*Task description*. The line with "- For specific", the line with "in various ways.", and all lines between them in the material below: return these exactly, and no others.

*Input data*.
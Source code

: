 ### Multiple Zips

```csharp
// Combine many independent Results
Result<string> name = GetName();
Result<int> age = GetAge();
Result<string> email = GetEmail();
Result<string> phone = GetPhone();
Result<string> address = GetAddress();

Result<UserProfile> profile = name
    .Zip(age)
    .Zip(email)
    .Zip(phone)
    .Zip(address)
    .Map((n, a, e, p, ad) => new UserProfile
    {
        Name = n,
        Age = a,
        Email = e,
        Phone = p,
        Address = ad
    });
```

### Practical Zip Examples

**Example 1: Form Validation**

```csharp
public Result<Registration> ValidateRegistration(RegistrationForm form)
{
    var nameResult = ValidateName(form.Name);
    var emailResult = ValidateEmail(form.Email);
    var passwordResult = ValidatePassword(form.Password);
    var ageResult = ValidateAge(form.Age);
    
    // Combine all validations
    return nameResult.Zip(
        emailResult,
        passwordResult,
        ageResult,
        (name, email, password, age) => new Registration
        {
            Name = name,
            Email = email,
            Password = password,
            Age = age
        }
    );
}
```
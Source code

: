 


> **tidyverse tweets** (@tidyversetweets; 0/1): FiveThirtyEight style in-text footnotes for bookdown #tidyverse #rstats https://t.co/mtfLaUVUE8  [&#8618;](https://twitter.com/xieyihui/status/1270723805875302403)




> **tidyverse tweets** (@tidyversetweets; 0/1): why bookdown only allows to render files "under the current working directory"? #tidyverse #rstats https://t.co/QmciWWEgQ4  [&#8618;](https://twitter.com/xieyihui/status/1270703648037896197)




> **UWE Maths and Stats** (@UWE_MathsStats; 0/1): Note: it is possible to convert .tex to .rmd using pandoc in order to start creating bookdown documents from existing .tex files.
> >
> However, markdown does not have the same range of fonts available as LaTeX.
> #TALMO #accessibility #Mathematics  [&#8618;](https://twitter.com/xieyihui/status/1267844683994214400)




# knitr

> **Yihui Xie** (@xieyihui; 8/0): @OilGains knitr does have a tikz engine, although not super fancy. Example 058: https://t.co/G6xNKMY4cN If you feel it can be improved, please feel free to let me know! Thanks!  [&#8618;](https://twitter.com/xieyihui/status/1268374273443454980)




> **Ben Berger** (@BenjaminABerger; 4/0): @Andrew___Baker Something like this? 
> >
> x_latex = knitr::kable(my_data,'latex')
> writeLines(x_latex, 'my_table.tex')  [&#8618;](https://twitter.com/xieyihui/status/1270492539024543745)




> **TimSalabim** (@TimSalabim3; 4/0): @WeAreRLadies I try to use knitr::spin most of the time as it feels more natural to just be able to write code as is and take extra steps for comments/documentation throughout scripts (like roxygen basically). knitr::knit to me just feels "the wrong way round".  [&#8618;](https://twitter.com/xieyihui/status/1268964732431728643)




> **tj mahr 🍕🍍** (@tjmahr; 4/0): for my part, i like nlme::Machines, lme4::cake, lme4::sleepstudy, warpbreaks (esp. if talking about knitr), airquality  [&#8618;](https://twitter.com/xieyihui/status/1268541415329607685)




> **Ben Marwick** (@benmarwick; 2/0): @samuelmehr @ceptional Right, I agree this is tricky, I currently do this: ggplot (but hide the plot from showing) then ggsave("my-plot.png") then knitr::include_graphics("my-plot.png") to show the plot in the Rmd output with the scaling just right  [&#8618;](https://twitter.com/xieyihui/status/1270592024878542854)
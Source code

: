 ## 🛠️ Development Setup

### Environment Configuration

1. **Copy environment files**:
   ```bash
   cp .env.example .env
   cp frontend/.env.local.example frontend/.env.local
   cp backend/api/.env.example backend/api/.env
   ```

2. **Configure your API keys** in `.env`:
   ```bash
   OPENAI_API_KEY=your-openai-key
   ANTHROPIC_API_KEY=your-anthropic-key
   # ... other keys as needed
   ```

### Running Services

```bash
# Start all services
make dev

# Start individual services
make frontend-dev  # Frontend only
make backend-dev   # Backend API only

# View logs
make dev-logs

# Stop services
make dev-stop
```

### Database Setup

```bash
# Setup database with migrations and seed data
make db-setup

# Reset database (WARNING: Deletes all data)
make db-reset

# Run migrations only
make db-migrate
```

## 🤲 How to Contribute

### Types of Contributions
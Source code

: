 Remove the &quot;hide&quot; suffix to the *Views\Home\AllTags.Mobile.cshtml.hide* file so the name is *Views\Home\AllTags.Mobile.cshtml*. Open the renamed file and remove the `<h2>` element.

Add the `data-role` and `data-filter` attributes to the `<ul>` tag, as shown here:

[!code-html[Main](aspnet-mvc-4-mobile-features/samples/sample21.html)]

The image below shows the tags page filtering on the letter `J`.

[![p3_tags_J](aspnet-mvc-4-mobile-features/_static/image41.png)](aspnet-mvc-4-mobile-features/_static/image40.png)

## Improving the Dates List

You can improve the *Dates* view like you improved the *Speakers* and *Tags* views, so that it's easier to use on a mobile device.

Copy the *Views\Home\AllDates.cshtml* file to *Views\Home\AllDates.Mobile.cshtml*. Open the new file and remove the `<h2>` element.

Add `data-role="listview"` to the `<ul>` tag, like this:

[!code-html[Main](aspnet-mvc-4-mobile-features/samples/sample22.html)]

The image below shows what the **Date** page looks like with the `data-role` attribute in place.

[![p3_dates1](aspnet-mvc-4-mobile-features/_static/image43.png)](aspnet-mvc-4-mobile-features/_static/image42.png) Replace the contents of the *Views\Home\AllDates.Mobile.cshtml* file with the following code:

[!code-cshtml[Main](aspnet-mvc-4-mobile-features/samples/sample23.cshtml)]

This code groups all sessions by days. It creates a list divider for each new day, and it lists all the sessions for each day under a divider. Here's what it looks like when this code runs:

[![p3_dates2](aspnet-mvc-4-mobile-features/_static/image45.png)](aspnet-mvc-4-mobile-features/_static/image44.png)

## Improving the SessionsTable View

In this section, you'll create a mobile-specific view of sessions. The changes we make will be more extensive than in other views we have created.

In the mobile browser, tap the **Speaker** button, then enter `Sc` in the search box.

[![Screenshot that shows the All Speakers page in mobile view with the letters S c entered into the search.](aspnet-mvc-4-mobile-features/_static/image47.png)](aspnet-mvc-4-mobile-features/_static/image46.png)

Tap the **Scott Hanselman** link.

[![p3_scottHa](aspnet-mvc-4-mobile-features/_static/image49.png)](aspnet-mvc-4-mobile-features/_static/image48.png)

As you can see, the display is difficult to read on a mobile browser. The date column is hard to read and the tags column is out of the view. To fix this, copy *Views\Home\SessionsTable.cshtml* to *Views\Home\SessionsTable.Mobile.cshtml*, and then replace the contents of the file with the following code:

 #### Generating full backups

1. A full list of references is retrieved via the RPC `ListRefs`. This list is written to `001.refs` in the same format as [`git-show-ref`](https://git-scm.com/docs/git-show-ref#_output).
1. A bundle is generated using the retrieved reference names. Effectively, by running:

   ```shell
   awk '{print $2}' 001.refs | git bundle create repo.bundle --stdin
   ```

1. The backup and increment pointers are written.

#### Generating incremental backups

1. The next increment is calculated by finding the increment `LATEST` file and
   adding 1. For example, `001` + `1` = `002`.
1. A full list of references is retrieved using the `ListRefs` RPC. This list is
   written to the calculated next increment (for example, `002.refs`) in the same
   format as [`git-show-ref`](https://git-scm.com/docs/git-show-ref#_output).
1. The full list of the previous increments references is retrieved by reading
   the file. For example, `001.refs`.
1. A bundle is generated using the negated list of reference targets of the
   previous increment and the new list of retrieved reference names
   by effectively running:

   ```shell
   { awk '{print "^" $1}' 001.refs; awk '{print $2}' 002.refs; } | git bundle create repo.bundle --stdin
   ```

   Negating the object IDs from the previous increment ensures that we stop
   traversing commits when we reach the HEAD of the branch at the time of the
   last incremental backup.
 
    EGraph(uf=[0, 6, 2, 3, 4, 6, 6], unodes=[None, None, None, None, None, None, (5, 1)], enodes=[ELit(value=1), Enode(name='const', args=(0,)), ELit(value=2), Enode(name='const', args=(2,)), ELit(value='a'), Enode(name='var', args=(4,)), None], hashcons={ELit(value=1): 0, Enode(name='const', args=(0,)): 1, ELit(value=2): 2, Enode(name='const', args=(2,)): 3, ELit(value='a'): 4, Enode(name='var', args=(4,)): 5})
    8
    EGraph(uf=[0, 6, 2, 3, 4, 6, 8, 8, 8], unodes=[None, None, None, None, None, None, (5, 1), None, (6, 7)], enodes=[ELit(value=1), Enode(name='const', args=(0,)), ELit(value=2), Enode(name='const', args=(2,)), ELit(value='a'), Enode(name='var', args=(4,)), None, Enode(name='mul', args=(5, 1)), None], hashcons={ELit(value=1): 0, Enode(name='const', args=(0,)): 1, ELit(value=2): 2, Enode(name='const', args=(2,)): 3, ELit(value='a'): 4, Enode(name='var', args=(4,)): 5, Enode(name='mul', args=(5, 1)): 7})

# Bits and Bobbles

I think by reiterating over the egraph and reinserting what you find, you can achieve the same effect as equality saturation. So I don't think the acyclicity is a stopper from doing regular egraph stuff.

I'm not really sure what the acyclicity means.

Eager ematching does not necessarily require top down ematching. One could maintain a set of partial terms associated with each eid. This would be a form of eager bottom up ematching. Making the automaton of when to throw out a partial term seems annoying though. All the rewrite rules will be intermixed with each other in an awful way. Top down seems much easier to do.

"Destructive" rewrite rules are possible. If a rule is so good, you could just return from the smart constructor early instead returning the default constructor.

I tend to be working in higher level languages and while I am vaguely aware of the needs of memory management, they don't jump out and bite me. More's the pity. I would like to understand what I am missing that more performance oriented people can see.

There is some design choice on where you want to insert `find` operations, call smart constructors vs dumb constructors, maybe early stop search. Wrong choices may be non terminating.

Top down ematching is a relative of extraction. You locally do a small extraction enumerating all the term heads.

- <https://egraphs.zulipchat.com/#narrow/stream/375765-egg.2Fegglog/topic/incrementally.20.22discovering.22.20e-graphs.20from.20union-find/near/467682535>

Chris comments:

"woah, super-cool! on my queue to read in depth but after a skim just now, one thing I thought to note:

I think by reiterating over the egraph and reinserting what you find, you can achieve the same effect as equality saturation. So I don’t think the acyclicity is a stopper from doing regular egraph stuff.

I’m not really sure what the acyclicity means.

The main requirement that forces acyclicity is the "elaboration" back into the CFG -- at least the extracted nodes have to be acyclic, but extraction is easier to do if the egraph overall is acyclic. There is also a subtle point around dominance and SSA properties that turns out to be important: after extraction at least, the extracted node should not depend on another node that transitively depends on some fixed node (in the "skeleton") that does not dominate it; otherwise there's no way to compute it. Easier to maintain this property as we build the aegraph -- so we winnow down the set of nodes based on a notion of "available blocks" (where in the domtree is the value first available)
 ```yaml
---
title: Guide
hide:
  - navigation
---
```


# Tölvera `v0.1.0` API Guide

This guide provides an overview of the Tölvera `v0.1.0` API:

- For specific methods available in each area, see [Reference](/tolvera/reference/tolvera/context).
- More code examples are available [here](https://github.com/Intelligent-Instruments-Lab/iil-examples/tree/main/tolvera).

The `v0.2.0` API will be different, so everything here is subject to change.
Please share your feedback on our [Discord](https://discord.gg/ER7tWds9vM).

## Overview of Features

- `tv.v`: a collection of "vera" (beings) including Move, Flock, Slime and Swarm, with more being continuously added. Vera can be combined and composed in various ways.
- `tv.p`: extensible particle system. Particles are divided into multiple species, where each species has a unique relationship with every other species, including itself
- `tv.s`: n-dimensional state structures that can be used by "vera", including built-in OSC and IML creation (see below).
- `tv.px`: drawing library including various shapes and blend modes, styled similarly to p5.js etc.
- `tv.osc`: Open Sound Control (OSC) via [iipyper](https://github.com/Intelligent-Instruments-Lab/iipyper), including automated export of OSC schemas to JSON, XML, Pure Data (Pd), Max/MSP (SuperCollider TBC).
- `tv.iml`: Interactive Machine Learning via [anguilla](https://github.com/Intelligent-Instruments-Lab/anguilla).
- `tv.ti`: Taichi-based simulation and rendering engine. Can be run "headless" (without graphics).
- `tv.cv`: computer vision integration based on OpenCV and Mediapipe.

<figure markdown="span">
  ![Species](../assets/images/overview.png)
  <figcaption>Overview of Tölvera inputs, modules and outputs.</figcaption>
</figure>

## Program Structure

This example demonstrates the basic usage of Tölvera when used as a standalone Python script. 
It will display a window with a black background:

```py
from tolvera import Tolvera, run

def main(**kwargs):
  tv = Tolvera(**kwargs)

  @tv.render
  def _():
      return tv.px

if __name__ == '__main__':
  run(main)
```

*Expected answer*.
- For specific methods available in each area, see [Reference](/tolvera/reference/tolvera/context).
- More code examples are available [here](https://github.com/Intelligent-Instruments-Lab/iil-examples/tree/main/tolvera).

The `v0.2.0` API will be different, so everything here is subject to change.
Please share your feedback on our [Discord](https://discord.gg/ER7tWds9vM).

## Overview of Features

- `tv.v`: a collection of "vera" (beings) including Move, Flock, Slime and Swarm, with more being continuously added. Vera can be combined and composed in various ways.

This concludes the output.